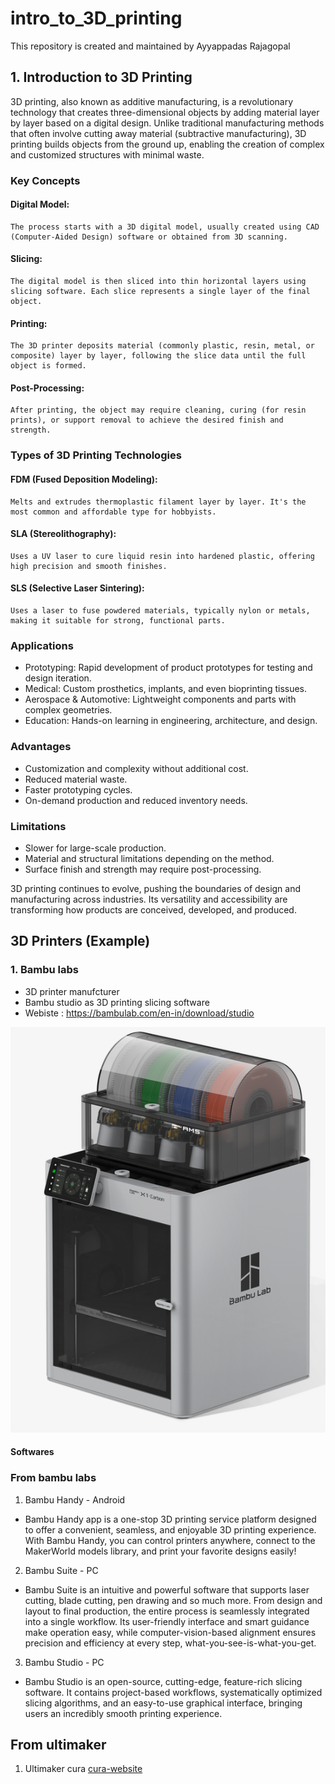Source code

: # intro_to_3D_printing
This repository is created and maintained by Ayyappadas Rajagopal


## 1. Introduction to 3D Printing

3D printing, also known as additive manufacturing, is a revolutionary technology that creates three-dimensional objects by adding material layer by layer based on a digital design. Unlike traditional manufacturing methods that often involve cutting away material (subtractive manufacturing), 3D printing builds objects from the ground up, enabling the creation of complex and customized structures with minimal waste.
### Key Concepts

#### Digital Model:
    The process starts with a 3D digital model, usually created using CAD (Computer-Aided Design) software or obtained from 3D scanning.

#### Slicing:
    The digital model is then sliced into thin horizontal layers using slicing software. Each slice represents a single layer of the final object.

#### Printing:
    The 3D printer deposits material (commonly plastic, resin, metal, or composite) layer by layer, following the slice data until the full object is formed.

#### Post-Processing:
    After printing, the object may require cleaning, curing (for resin prints), or support removal to achieve the desired finish and strength.

### Types of 3D Printing Technologies

#### FDM (Fused Deposition Modeling):
    Melts and extrudes thermoplastic filament layer by layer. It's the most common and affordable type for hobbyists.

#### SLA (Stereolithography):
    Uses a UV laser to cure liquid resin into hardened plastic, offering high precision and smooth finishes.

#### SLS (Selective Laser Sintering):
    Uses a laser to fuse powdered materials, typically nylon or metals, making it suitable for strong, functional parts.

### Applications
- Prototyping: Rapid development of product prototypes for testing and design iteration.
- Medical: Custom prosthetics, implants, and even bioprinting tissues.
- Aerospace & Automotive: Lightweight components and parts with complex geometries.
- Education: Hands-on learning in engineering, architecture, and design.

### Advantages
- Customization and complexity without additional cost.
- Reduced material waste.
- Faster prototyping cycles.
- On-demand production and reduced inventory needs.

### Limitations
- Slower for large-scale production.
- Material and structural limitations depending on the method.
- Surface finish and strength may require post-processing.

3D printing continues to evolve, pushing the boundaries of design and manufacturing across industries. Its versatility and accessibility are transforming how products are conceived, developed, and produced.



## 3D Printers (Example)

### 1. Bambu labs
- 3D printer manufcturer
- Bambu studio as 3D printing slicing software
- Webiste : https://bambulab.com/en-in/download/studio

![Bambu labs x1 series_3d Printer image](image.png)

#### Softwares

### From bambu labs

1. Bambu Handy - Android
- Bambu Handy app is a one-stop 3D printing service platform designed to offer a convenient, seamless, and enjoyable 3D printing experience. With Bambu Handy, you can control printers anywhere, connect to the MakerWorld models library, and print your favorite designs easily!
2. Bambu Suite - PC
- Bambu Suite is an intuitive and powerful software that supports laser cutting, blade cutting, pen drawing and so much more. From design and layout to final production, the entire process is seamlessly integrated into a single workflow. Its user-friendly interface and smart guidance make operation easy, while computer-vision-based alignment ensures precision and efficiency at every step, what-you-see-is-what-you-get.

3. Bambu Studio - PC
- Bambu Studio is an open-source, cutting-edge, feature-rich slicing software. It contains project-based workflows, systematically optimized slicing algorithms, and an easy-to-use graphical interface, bringing users an incredibly smooth printing experience.

## From ultimaker
1. Ultimaker cura
[cura-website](https://ultimaker.com/software/ultimaker-cura/)











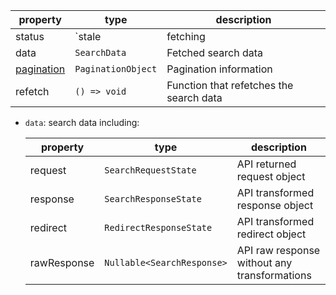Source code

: 
  | property    | type                                   | description                  |
  |-------------|----------------------------------------|------------------------------|
  | status      | `stale | fetching | success | error`   | API request state            |
  | data        | `SearchData`                           | Fetched search data          |
  | [pagination](../?path=/docs/components-pagination--props#paginations)  | `PaginationObject`                     | Pagination information       |
  | refetch     | `() => void`                           | Function that refetches the search data|


- `data`: search data including:

  | property       | type                           | description                                 |
  |----------------|--------------------------------|---------------------------------------------|
  | request        | `SearchRequestState`           | API returned request object                 |
  | response       | `SearchResponseState`          | API transformed response object             |
  | redirect       | `RedirectResponseState`        | API transformed redirect object             |
  | rawResponse    | `Nullable<SearchResponse>`          | API raw response without any transformations|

Goal of the exercise:
Copy the listing exactly. Any image in it stays out of the copy.

Output of the task:
Source code

: # intro_to_3D_printing
This repository is created and maintained by Ayyappadas Rajagopal


## 1. Introduction to 3D Printing

3D printing, also known as additive manufacturing, is a revolutionary technology that creates three-dimensional objects by adding material layer by layer based on a digital design. Unlike traditional manufacturing methods that often involve cutting away material (subtractive manufacturing), 3D printing builds objects from the ground up, enabling the creation of complex and customized structures with minimal waste.
### Key Concepts

#### Digital Model:
    The process starts with a 3D digital model, usually created using CAD (Computer-Aided Design) software or obtained from 3D scanning.

#### Slicing:
    The digital model is then sliced into thin horizontal layers using slicing software. Each slice represents a single layer of the final object.

#### Printing:
    The 3D printer deposits material (commonly plastic, resin, metal, or composite) layer by layer, following the slice data until the full object is formed.

#### Post-Processing:
    After printing, the object may require cleaning, curing (for resin prints), or support removal to achieve the desired finish and strength.

### Types of 3D Printing Technologies

#### FDM (Fused Deposition Modeling):
    Melts and extrudes thermoplastic filament layer by layer. It's the most common and affordable type for hobbyists.

#### SLA (Stereolithography):
    Uses a UV laser to cure liquid resin into hardened plastic, offering high precision and smooth finishes.

#### SLS (Selective Laser Sintering):
    Uses a laser to fuse powdered materials, typically nylon or metals, making it suitable for strong, functional parts.

### Applications
- Prototyping: Rapid development of product prototypes for testing and design iteration.
- Medical: Custom prosthetics, implants, and even bioprinting tissues.
- Aerospace & Automotive: Lightweight components and parts with complex geometries.
- Education: Hands-on learning in engineering, architecture, and design.

### Advantages
- Customization and complexity without additional cost.
- Reduced material waste.
- Faster prototyping cycles.
- On-demand production and reduced inventory needs.

### Limitations
- Slower for large-scale production.
- Material and structural limitations depending on the method.
- Surface finish and strength may require post-processing.

3D printing continues to evolve, pushing the boundaries of design and manufacturing across industries. Its versatility and accessibility are transforming how products are conceived, developed, and produced.



## 3D Printers (Example)

### 1. Bambu labs
- 3D printer manufcturer
- Bambu studio as 3D printing slicing software
- Webiste : https://bambulab.com/en-in/download/studio

![Bambu labs x1 series_3d Printer image](image.png)

#### Softwares

### From bambu labs

1. Bambu Handy - Android
- Bambu Handy app is a one-stop 3D printing service platform designed to offer a convenient, seamless, and enjoyable 3D printing experience. With Bambu Handy, you can control printers anywhere, connect to the MakerWorld models library, and print your favorite designs easily!
2. Bambu Suite - PC
- Bambu Suite is an intuitive and powerful software that supports laser cutting, blade cutting, pen drawing and so much more. From design and layout to final production, the entire process is seamlessly integrated into a single workflow. Its user-friendly interface and smart guidance make operation easy, while computer-vision-based alignment ensures precision and efficiency at every step, what-you-see-is-what-you-get.

3. Bambu Studio - PC
- Bambu Studio is an open-source, cutting-edge, feature-rich slicing software. It contains project-based workflows, systematically optimized slicing algorithms, and an easy-to-use graphical interface, bringing users an incredibly smooth printing experience.

## From ultimaker
1. Ultimaker cura
[cura-website](https://ultimaker.com/software/ultimaker-cura/)











Source code

: 
  | property    | type                                   | description                  |
  |-------------|----------------------------------------|------------------------------|
  | status      | `stale | fetching | success | error`   | API request state            |
  | data        | `SearchData`                           | Fetched search data          |
  | [pagination](../?path=/docs/components-pagination--props#paginations)  | `PaginationObject`                     | Pagination information       |
  | refetch     | `() => void`                           | Function that refetches the search data|


- `data`: search data including:

  | property       | type                           | description                                 |
  |----------------|--------------------------------|---------------------------------------------|
  | request        | `SearchRequestState`           | API returned request object                 |
  | response       | `SearchResponseState`          | API transformed response object             |
  | redirect       | `RedirectResponseState`        | API transformed redirect object             |
  | rawResponse    | `Nullable<SearchResponse>`          | API raw response without any transformations|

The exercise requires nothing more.